Lines from the one with "Source code" up to and including the one with "### 20.05.2025" are to be copied exactly from the records below, without their pictures.
##########
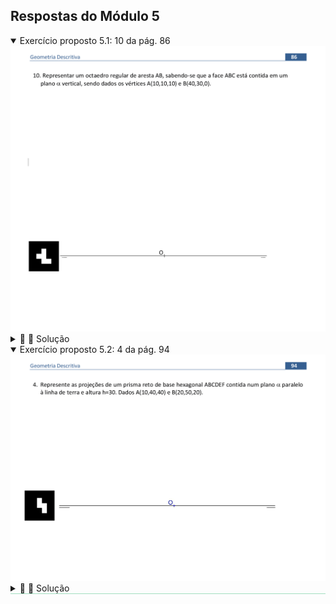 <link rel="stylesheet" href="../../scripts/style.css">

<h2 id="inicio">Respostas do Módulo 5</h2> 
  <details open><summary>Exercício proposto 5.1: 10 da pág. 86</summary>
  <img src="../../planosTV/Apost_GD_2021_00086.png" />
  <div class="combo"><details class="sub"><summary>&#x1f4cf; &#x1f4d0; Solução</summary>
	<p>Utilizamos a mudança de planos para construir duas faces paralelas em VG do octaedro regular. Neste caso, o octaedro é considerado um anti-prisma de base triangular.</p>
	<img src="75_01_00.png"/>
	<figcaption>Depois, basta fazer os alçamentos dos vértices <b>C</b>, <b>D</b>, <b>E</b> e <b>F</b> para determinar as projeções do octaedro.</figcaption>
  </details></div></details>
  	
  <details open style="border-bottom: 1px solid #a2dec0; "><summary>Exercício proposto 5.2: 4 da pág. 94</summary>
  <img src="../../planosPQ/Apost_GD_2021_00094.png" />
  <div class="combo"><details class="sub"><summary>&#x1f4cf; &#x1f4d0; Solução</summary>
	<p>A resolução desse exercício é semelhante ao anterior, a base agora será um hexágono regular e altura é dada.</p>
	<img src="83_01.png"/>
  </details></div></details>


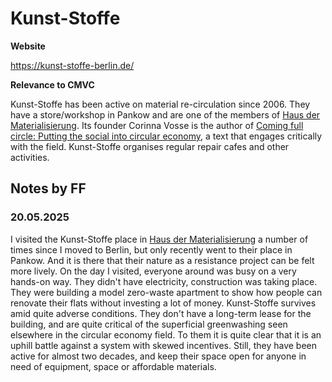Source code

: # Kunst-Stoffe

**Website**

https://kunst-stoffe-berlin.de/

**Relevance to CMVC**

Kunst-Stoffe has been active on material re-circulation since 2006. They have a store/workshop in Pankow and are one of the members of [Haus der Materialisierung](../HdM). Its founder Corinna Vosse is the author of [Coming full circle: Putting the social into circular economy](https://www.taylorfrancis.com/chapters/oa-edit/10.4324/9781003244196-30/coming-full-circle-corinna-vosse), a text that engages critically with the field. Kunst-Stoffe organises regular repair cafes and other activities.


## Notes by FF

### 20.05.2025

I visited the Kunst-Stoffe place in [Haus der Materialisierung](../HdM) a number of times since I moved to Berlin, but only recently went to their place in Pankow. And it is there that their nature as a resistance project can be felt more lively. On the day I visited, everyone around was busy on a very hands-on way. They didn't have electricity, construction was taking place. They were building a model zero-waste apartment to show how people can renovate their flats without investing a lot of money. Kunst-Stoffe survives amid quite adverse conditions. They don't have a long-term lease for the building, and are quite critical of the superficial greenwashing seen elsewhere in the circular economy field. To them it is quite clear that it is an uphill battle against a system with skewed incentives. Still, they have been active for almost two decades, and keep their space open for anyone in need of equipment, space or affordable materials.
##########
Solution to this task
Source code

: # Kunst-Stoffe

**Website**

https://kunst-stoffe-berlin.de/

**Relevance to CMVC**

Kunst-Stoffe has been active on material re-circulation since 2006. They have a store/workshop in Pankow and are one of the members of [Haus der Materialisierung](../HdM). Its founder Corinna Vosse is the author of [Coming full circle: Putting the social into circular economy](https://www.taylorfrancis.com/chapters/oa-edit/10.4324/9781003244196-30/coming-full-circle-corinna-vosse), a text that engages critically with the field. Kunst-Stoffe organises regular repair cafes and other activities.


## Notes by FF

### 20.05.2025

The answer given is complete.